■ Available records ■
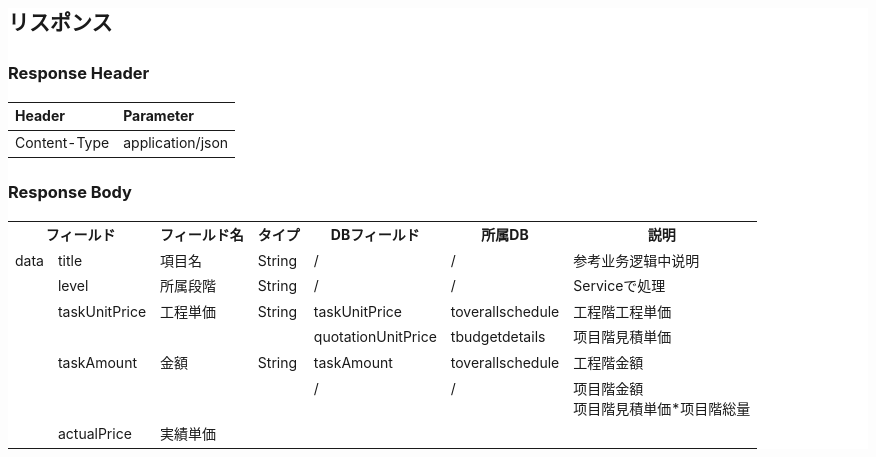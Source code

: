 ## リスポンス
### Response Header
| Header | Parameter |
|:---------|:--------|
| Content-Type | application/json |

### Response Body
<table>
  <tr>
    <th colspan="6">フィールド</th>
    <th>フィールド名</th>
    <th>タイプ</th>
    <th>DBフィールド</th>
    <th>所属DB</th>
    <th>説明</th>
  </tr>
  <tr>
    <td rowspan="30">data</td>
    <td colspan="5">title</td>
    <td>項目名</td>
    <td>String</td>
    <td>/</td>
    <td>/</td>
    <td>参考业务逻辑中说明</td>
  </tr>
  <tr>
    <td colspan="5">level</td>
    <td>所属段階</td>
    <td>String</td>
    <td>/</td>
    <td>/</td>
    <td>Serviceで処理</td>
  </tr>
    <td colspan="5" rowspan="2">taskUnitPrice</td>
    <td rowspan="2">工程単価</td>
    <td rowspan="2"> String</td>
    <td>taskUnitPrice</td>
    <td>toverallschedule</td>
    <td>工程階工程単価</td>
  </tr>
  <tr>
    <td>quotationUnitPrice</td>
    <td>tbudgetdetails</td>
    <td>项目階見積単価</td>
  </tr>
  <tr>
    <td colspan="5" rowspan="2">taskAmount</td>
    <td rowspan="2">金額</td>
    <td rowspan="2">String</td>
    <td>taskAmount</td>
    <td>toverallschedule</td>
    <td>工程階金額</td>
  </tr>
   <tr>
    <td>/</td>
    <td>/</td>
    <td> 项目階金額 <br>项目階見積単価*项目階総量</td>
  </tr>
  <tr>
    <td colspan="5" rowspan="2">actualPrice</td>
    <td rowspan="2">実績単価</td>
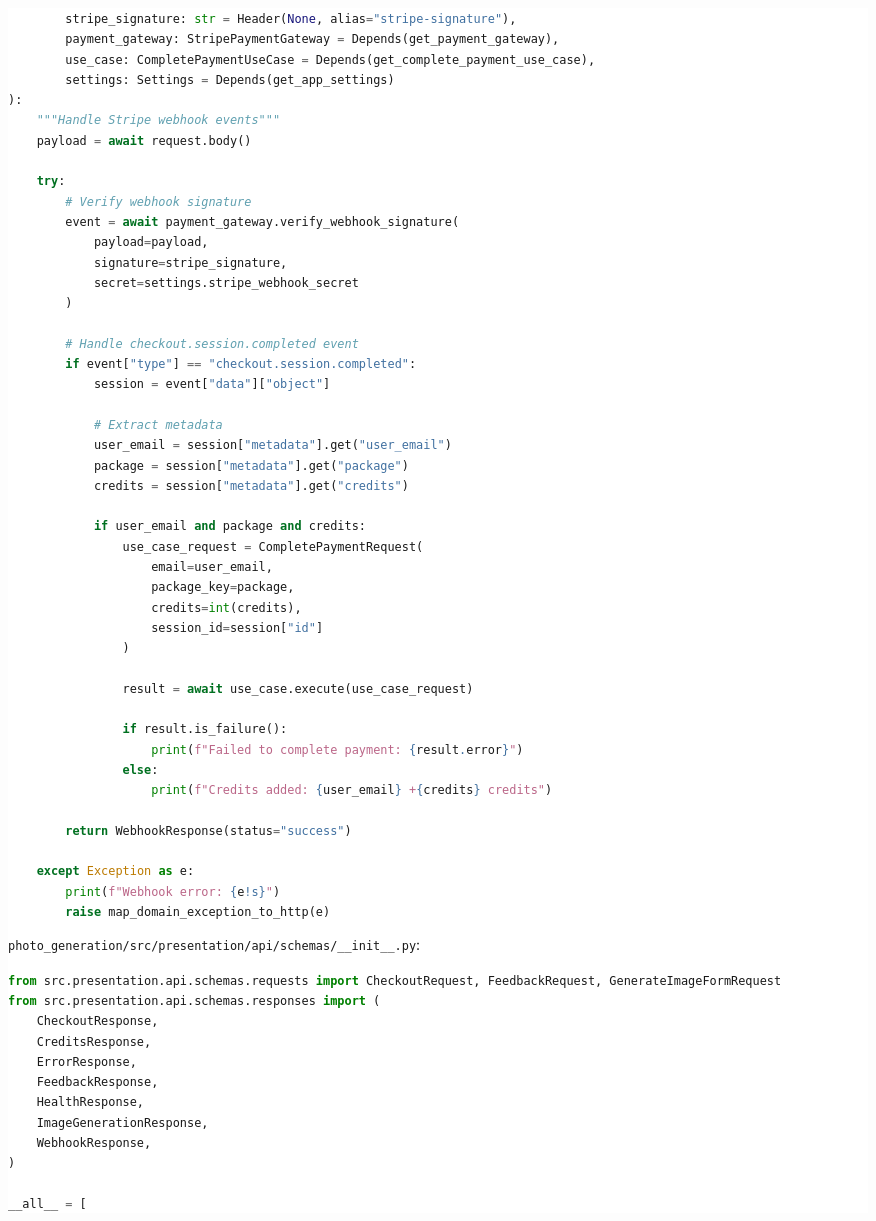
 ```py
        stripe_signature: str = Header(None, alias="stripe-signature"),
        payment_gateway: StripePaymentGateway = Depends(get_payment_gateway),
        use_case: CompletePaymentUseCase = Depends(get_complete_payment_use_case),
        settings: Settings = Depends(get_app_settings)
):
    """Handle Stripe webhook events"""
    payload = await request.body()

    try:
        # Verify webhook signature
        event = await payment_gateway.verify_webhook_signature(
            payload=payload,
            signature=stripe_signature,
            secret=settings.stripe_webhook_secret
        )

        # Handle checkout.session.completed event
        if event["type"] == "checkout.session.completed":
            session = event["data"]["object"]

            # Extract metadata
            user_email = session["metadata"].get("user_email")
            package = session["metadata"].get("package")
            credits = session["metadata"].get("credits")

            if user_email and package and credits:
                use_case_request = CompletePaymentRequest(
                    email=user_email,
                    package_key=package,
                    credits=int(credits),
                    session_id=session["id"]
                )

                result = await use_case.execute(use_case_request)

                if result.is_failure():
                    print(f"Failed to complete payment: {result.error}")
                else:
                    print(f"Credits added: {user_email} +{credits} credits")

        return WebhookResponse(status="success")

    except Exception as e:
        print(f"Webhook error: {e!s}")
        raise map_domain_exception_to_http(e)

```

`photo_generation/src/presentation/api/schemas/__init__.py`:

```py
from src.presentation.api.schemas.requests import CheckoutRequest, FeedbackRequest, GenerateImageFormRequest
from src.presentation.api.schemas.responses import (
    CheckoutResponse,
    CreditsResponse,
    ErrorResponse,
    FeedbackResponse,
    HealthResponse,
    ImageGenerationResponse,
    WebhookResponse,
)

__all__ = [
```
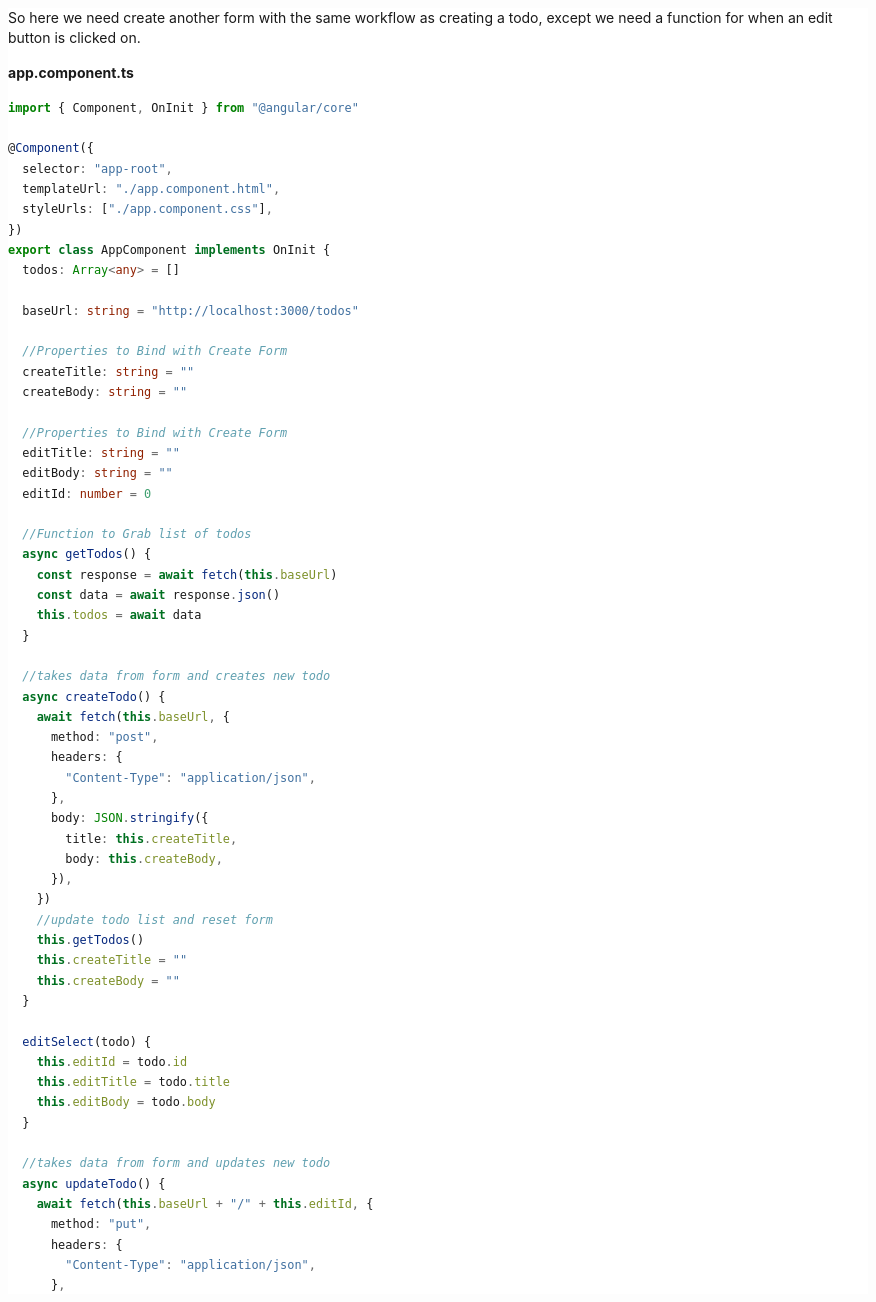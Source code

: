 So here we need create another form with the same workflow as creating a todo, except we need a function for when an edit button is clicked on.

**app.component.ts**

```ts
import { Component, OnInit } from "@angular/core"

@Component({
  selector: "app-root",
  templateUrl: "./app.component.html",
  styleUrls: ["./app.component.css"],
})
export class AppComponent implements OnInit {
  todos: Array<any> = []

  baseUrl: string = "http://localhost:3000/todos"

  //Properties to Bind with Create Form
  createTitle: string = ""
  createBody: string = ""

  //Properties to Bind with Create Form
  editTitle: string = ""
  editBody: string = ""
  editId: number = 0

  //Function to Grab list of todos
  async getTodos() {
    const response = await fetch(this.baseUrl)
    const data = await response.json()
    this.todos = await data
  }

  //takes data from form and creates new todo
  async createTodo() {
    await fetch(this.baseUrl, {
      method: "post",
      headers: {
        "Content-Type": "application/json",
      },
      body: JSON.stringify({
        title: this.createTitle,
        body: this.createBody,
      }),
    })
    //update todo list and reset form
    this.getTodos()
    this.createTitle = ""
    this.createBody = ""
  }

  editSelect(todo) {
    this.editId = todo.id
    this.editTitle = todo.title
    this.editBody = todo.body
  }

  //takes data from form and updates new todo
  async updateTodo() {
    await fetch(this.baseUrl + "/" + this.editId, {
      method: "put",
      headers: {
        "Content-Type": "application/json",
      },
```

■ Exercise instructions ■
Copy every line from the entries that contains the word "OnInit".

■ Answer to the exercise ■
import { Component, OnInit } from "@angular/core"
export class AppComponent implements OnInit {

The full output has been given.